(Records contained in a dataset)
......
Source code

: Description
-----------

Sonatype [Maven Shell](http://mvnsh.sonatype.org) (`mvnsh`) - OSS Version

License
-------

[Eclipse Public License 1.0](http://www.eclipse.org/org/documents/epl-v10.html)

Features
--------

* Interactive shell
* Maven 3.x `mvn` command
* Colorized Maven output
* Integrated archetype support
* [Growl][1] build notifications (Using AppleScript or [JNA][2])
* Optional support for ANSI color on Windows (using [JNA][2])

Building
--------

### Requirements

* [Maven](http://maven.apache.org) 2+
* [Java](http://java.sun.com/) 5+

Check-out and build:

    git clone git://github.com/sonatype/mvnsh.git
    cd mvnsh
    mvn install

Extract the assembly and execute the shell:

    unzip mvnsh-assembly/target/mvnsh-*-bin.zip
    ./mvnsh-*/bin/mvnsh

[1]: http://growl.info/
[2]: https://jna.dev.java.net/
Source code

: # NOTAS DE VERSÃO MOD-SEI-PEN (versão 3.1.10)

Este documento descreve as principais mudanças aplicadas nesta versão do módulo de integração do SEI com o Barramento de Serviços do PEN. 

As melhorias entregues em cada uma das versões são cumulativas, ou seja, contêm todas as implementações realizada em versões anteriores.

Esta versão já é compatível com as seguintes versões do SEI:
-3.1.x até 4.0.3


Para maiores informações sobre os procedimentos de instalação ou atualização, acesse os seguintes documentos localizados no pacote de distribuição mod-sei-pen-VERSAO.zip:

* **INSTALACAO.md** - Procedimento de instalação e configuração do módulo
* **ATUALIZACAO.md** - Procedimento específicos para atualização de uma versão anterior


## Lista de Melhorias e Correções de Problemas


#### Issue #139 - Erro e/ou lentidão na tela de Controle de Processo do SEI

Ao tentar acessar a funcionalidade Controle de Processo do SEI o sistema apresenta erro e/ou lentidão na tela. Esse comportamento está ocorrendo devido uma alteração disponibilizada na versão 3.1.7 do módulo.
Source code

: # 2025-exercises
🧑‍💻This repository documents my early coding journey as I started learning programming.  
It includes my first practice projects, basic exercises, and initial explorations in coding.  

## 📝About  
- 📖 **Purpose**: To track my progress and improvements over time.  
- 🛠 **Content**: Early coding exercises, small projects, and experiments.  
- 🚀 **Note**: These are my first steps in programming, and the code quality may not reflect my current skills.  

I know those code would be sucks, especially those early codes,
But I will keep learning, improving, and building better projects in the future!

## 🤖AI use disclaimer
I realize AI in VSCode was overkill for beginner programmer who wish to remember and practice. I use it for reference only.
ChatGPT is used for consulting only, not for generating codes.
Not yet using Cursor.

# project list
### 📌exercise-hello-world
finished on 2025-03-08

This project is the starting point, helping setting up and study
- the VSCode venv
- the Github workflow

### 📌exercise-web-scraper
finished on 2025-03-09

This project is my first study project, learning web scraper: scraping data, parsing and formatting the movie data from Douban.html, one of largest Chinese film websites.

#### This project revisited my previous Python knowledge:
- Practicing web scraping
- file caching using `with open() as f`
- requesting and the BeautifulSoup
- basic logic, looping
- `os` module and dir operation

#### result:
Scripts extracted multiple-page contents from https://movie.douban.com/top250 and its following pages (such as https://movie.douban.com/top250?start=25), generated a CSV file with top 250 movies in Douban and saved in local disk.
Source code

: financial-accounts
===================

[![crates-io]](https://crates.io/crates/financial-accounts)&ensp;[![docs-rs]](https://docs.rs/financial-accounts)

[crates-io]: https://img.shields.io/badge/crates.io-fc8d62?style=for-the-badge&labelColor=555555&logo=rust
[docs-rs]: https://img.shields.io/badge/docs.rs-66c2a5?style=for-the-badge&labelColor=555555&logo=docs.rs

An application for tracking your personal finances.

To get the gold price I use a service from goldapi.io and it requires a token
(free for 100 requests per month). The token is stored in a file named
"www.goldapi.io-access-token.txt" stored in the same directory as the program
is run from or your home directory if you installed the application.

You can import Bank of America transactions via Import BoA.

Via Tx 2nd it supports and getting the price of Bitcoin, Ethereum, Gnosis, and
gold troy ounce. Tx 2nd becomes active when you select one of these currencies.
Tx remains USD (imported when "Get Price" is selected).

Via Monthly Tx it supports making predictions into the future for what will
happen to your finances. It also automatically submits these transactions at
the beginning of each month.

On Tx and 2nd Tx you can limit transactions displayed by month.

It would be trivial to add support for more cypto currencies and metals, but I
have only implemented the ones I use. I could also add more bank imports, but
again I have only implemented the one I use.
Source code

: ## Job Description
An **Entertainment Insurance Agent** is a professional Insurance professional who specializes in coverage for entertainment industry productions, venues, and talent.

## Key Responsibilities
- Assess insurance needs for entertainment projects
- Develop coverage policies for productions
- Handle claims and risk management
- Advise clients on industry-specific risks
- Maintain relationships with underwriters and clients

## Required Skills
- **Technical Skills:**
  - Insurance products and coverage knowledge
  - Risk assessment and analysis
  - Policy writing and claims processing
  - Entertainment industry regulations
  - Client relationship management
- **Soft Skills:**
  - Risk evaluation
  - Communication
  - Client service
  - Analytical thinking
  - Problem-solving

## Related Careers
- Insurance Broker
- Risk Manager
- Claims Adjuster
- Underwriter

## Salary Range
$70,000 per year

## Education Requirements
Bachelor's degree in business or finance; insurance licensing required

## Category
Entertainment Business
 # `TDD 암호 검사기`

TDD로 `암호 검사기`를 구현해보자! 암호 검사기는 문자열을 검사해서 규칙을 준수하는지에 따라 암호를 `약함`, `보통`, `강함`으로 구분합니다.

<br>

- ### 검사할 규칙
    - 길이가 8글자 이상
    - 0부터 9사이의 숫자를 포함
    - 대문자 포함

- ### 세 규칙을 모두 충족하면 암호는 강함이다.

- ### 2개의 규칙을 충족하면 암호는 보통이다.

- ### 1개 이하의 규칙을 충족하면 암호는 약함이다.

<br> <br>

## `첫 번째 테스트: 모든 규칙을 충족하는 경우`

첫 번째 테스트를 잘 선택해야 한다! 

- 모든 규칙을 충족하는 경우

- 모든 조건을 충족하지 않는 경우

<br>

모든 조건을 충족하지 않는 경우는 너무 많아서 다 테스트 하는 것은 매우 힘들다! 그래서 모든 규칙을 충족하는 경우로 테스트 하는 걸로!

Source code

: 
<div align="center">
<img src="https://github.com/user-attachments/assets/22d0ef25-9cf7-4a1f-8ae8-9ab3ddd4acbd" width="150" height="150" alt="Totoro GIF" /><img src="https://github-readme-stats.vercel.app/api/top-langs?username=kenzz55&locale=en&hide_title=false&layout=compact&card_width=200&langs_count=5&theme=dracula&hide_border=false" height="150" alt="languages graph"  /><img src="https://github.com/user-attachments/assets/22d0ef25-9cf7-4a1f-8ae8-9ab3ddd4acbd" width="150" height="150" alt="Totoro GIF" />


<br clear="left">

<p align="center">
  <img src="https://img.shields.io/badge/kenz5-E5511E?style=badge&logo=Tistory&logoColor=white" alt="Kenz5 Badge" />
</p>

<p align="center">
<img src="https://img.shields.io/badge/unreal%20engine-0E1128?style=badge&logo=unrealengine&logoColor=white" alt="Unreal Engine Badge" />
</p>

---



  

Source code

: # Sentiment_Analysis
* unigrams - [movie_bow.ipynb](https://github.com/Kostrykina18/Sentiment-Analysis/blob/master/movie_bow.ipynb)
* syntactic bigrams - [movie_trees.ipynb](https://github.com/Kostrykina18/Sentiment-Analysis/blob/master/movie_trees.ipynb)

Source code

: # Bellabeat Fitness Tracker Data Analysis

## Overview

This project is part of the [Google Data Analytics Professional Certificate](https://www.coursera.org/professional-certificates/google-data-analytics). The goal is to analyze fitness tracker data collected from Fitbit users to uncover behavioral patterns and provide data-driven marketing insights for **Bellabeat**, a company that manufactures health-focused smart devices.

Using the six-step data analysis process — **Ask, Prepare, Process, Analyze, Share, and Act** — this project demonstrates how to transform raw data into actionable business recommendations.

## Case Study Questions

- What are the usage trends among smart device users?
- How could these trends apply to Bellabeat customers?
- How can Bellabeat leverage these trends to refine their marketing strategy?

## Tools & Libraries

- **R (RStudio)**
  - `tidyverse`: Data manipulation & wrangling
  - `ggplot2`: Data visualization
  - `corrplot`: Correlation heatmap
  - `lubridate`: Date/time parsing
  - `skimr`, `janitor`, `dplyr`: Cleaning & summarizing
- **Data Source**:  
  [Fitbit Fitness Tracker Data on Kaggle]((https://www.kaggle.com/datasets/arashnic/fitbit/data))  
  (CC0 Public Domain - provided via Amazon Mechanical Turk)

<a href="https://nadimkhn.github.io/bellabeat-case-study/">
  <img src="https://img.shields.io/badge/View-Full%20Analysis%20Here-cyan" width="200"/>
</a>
......
## GOAL OF THE EXERCISE
The required answer is each line of the data in which the word "also" appears.

## TASK ANSWER
happen to your finances. It also automatically submits these transactions at
have only implemented the ones I use. I could also add more bank imports, but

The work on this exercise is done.